Dive Brief:
- Los Angeles Metro released its 2023 customer experience improvement plan last month with a promise to restore rail frequency to pre-COVID service levels. Other action items include improving Spanish language communications and improving lighting and camera visibility across the metro system to bring back more women riders.
- The plan is the result of a survey LA Metro conducted of more than 10,000 riders last year. About 3 in 5 riders said they were satisfied with LA bus and metro.
- “The 56 distinct actions outlined in the 2023 Customer Experience Plan will help us deliver the safe, clean, comfortable, reliable and easy transit system that the people of Los Angeles want and deserve,” wrote Stephanie Wiggins, CEO of LA Metro, in a letter to LA residents when releasing the plan.
Dive Insight:
Though riders are beginning to return to the LA metro system, the public transportation agency has a ways to go to address customers’ concerns.
Metro is trying to address a years-long decline in ridership, precipitated in large part by the pandemic. In 2018 — when the LA Metro Board first asked for a comprehensive customer experience plan — LA’s metro and bus system had 34,500,000 total boardings. That number plummeted to roughly 17,000,000 in the first year of the pandemic. Today, it’s around 26,500,000.
Through the survey, LA Metro was able to get a picture of its customer pool and found that slightly more men than women use the metro system and a majority are Latino. Nearly 9 in 10 bus riders and 7 in 10 rail riders make less than $50,000 a year.
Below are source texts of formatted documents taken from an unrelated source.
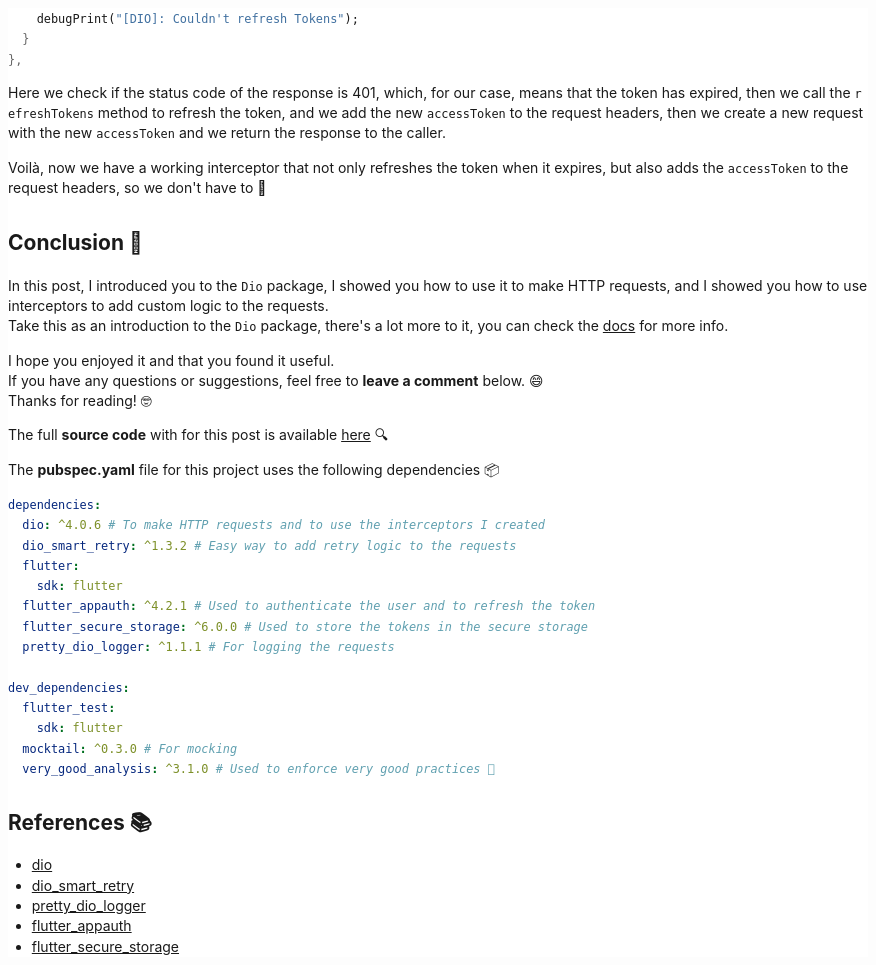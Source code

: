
 ```dart
    debugPrint("[DIO]: Couldn't refresh Tokens");
  }
},
```

Here we check if the status code of the response is 401, which, for our case, means that the token has expired, then we call the `refreshTokens` method to refresh the token, and we add the new `accessToken` to the request headers, then we create a new request with the new `accessToken` and we return the response to the caller.<br>

Voilà, now we have a working interceptor that not only refreshes the token when it expires, but also adds the `accessToken` to the request headers, so we don't have to :tada:

## Conclusion :memo:

In this post, I introduced you to the `Dio` package, I showed you how to use it to make HTTP requests, and I showed you how to use interceptors to add custom logic to the requests.<br>
Take this as an introduction to the `Dio` package, there's a lot more to it, you can check the [docs](https://pub.dev/packages/dio) for more info.<br>

I hope you enjoyed it and that you found it useful.<br>
If you have any questions or suggestions, feel free to **leave a comment** below. :smile:<br>
Thanks for reading! :nerd_face:

The full **source code** with for this post is available [here](https://github.com/cgutierr-zgz/dio-intercetors-loggers) :mag:<br>

The **pubspec.yaml** file for this project uses the following dependencies :package:

```yaml
dependencies:
  dio: ^4.0.6 # To make HTTP requests and to use the interceptors I created
  dio_smart_retry: ^1.3.2 # Easy way to add retry logic to the requests
  flutter:
    sdk: flutter
  flutter_appauth: ^4.2.1 # Used to authenticate the user and to refresh the token
  flutter_secure_storage: ^6.0.0 # Used to store the tokens in the secure storage
  pretty_dio_logger: ^1.1.1 # For logging the requests

dev_dependencies:
  flutter_test:
    sdk: flutter
  mocktail: ^0.3.0 # For mocking
  very_good_analysis: ^3.1.0 # Used to enforce very good practices 🦄
```

## References :books:

- [dio](https://pub.dev/packages/dio)
- [dio_smart_retry](https://pub.dev/packages/dio_smart_retry)
- [pretty_dio_logger](https://pub.dev/packages/pretty_dio_logger)
- [flutter_appauth](https://pub.dev/packages/flutter_appauth)
- [flutter_secure_storage](https://pub.dev/packages/flutter_secure_storage)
In car-dependent LA, customers were overwhelmingly loyal to the metro system, with many riding for three years or longer and at least three days a week.
Despite such loyalty, riders aren’t happy. Half of frequent riders are considering switching to another mode of transportation — a 5 percentage point increase from pre-COVID levels.
Riders’ qualms differed between bus and rail, but there was one common denominator: concerns about how Metro was addressing homelessness. Metro riders ranked cleanliness inside the train, homelessness, and safety from crime as the top three areas of concern, while bus riders ranked the bus coming on time, frequency of buses, and homelessness as their top concerns.
To address homelessness, the LA Metro doubled the number of homeless outreach workers and clinicians, and to address safety, Metro has had security and law enforcement work more late night shifts in its stations.
Metro also implemented a pilot program in 2022 to bring 300 unarmed green-shirted “transit ambassadors” to trains and buses. The goal: to offer a helping hand and to make riders feel safe.
A recent survey found that 3 in 5 riders felt transit ambassadors made their ride on Metro safer. Metro is looking to make transit ambassadors a permanent fixture.
Other improvements to address the reliability of the bus system include implementing more bus lanes (with 30 miles to be completed by end of 2023) and the continuation of a camera bus lane enforcement pilot.